── Information

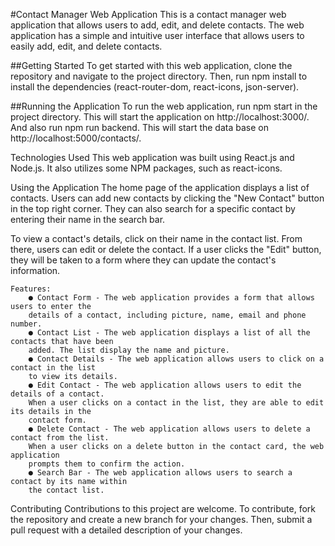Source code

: #Contact Manager Web Application
This is a contact manager web application that allows users to add, edit, and delete contacts.
The web application has a simple and intuitive user interface that allows users to easily
add, edit, and delete contacts.


##Getting Started
To get started with this web application, clone the repository and navigate to the project directory. 
Then, run npm install to install the dependencies (react-router-dom, react-icons, json-server).


##Running the Application
To run the web application, run npm start in the project directory. This will start the application on http://localhost:3000/.
And also run npm run backend. This will start the data base on http://localhost:5000/contacts/.


Technologies Used
This web application was built using React.js and Node.js. It also utilizes some NPM packages, such as react-icons.


Using the Application
The home page of the application displays a list of contacts. Users can add new contacts by clicking the "New Contact" button in the top right corner. They can also search for a specific contact by entering their name in the search bar.

To view a contact's details, click on their name in the contact list. From there, users can edit or delete the contact. If a user clicks the "Edit" button, they will be taken to a form where they can update the contact's information.


    Features:
        ● Contact Form - The web application provides a form that allows users to enter the
        details of a contact, including picture, name, email and phone number.
        ● Contact List - The web application displays a list of all the contacts that have been
        added. The list display the name and picture.
        ● Contact Details - The web application allows users to click on a contact in the list
        to view its details.
        ● Edit Contact - The web application allows users to edit the details of a contact.
        When a user clicks on a contact in the list, they are able to edit its details in the
        contact form.
        ● Delete Contact - The web application allows users to delete a contact from the list.
        When a user clicks on a delete button in the contact card, the web application
        prompts them to confirm the action.
        ● Search Bar - The web application allows users to search a contact by its name within
        the contact list.


Contributing
Contributions to this project are welcome. To contribute, fork the repository and create a new branch for your changes. Then, submit a pull request with a detailed description of your changes.
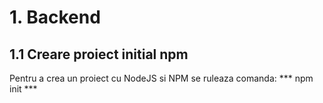 # 1. Backend

## 1.1 Creare proiect initial npm 
Pentru a crea un proiect cu NodeJS si NPM se ruleaza comanda:
*** npm init ***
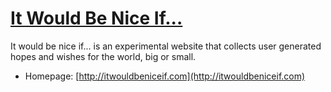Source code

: # [It Would Be Nice If...](http://itwouldbeniceif.com)


It would be nice if... is an experimental website that collects user generated hopes and wishes for the world, big or small.

* Homepage: [http://itwouldbeniceif.com](http://itwouldbeniceif.com)
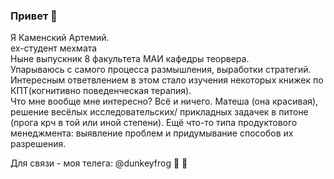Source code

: ### Привет 🤘 
Я Каменский Артемий. \
ex-студент мехмата  \
Ныне выпускник 8 факультета МАИ кафедры теорвера. \
Упарываюсь с самого процесса размышления, выработки стратегий. Интересным ответвлением в этом стало изучения некоторых книжек по КПТ(когнитивно поведенческая терапия).  
Что мне вообще мне интересно? Всё и ничего. Матеша (она красивая), решение весёлых исследовательских/ прикладных задачек в питоне (прога крч в той или иной степени). Ещё что-то типа продуктового менеджмента: выявление проблем и придумывание способов их разрешения.

Для связи - моя телега: @dunkeyfrog   :eyes: :nose:

<!--
**Paradise151/Paradise151** is a ✨ _special_ ✨ repository because its `README.md` (this file) appears on your GitHub profile.

Here are some ideas to get you started:

- 🔭 I’m currently working on ...
- 🌱 I’m currently learning ...
- 👯 I’m looking to collaborate on ...
- 🤔 I’m looking for help with ...
- 💬 Ask me about ...
- 📫 How to reach me: ...
- 😄 Pronouns: ...
- ⚡ Fun fact: ...
-->
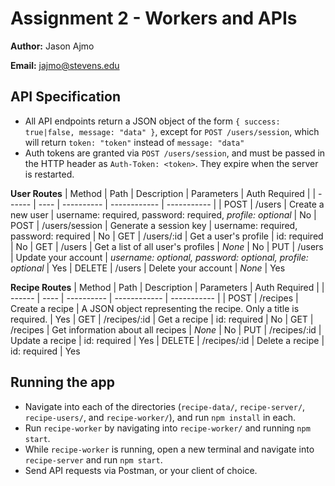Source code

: Assignment 2 - Workers and APIs
==============================

**Author:** Jason Ajmo

**Email:** jajmo@stevens.edu

API Specification
-----------------
* All API endpoints return a JSON object of the form `{ success: true|false, message: "data" }`, except for `POST /users/session`, which will return `token: "token"` instead of `message: "data"`
* Auth tokens are granted via `POST /users/session`, and must be passed in the HTTP header as `Auth-Token: <token>`. They expire when the server is restarted.

**User Routes**
| Method | Path | Description | Parameters | Auth Required |
| ------ | ---- | ---------- | ------------ | ----------- |
| POST   | /users | Create a new user | username: required, password: required, *profile: optional* | No
| POST   | /users/session | Generate a session key | username: required, password: required | No
| GET    | /users/:id | Get a user's profile | id: required | No
| GET    | /users | Get a list of all user's profiles | *None* | No
| PUT    | /users | Update your account | *username: optional, password: optional, profile: optional* | Yes
| DELETE | /users | Delete your account | *None* | Yes

**Recipe Routes**
| Method | Path | Description | Parameters | Auth Required |
| ------ | ---- | ---------- | ------------ | ----------- |
| POST | /recipes | Create a recipe | A JSON object representing the recipe. Only a title is required. | Yes
| GET  | /recipes/:id | Get a recipe | id: required | No
| GET  | /recipes | Get information about all recipes | *None* | No
| PUT  | /recipes/:id | Update a recipe | id: required | Yes
| DELETE | /recipes/:id | Delete a recipe | id: required | Yes

Running the app
---------------
* Navigate into each of the directories (`recipe-data/`, `recipe-server/`, `recipe-users/`, and `recipe-worker/`), and run `npm install` in each.
* Run `recipe-worker` by navigating into `recipe-worker/` and running `npm start`.
* While `recipe-worker` is running, open a new terminal and navigate into `recipe-server` and run `npm start`.
* Send API requests via Postman, or your client of choice.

────

### What you will do:
Beginning with the first line of the records and ending with the line that contains "The web application has", reproduce every line exactly, omitting pictures and adding nothing.

### Response area:
Source code

: #Contact Manager Web Application
This is a contact manager web application that allows users to add, edit, and delete contacts.
The web application has a simple and intuitive user interface that allows users to easily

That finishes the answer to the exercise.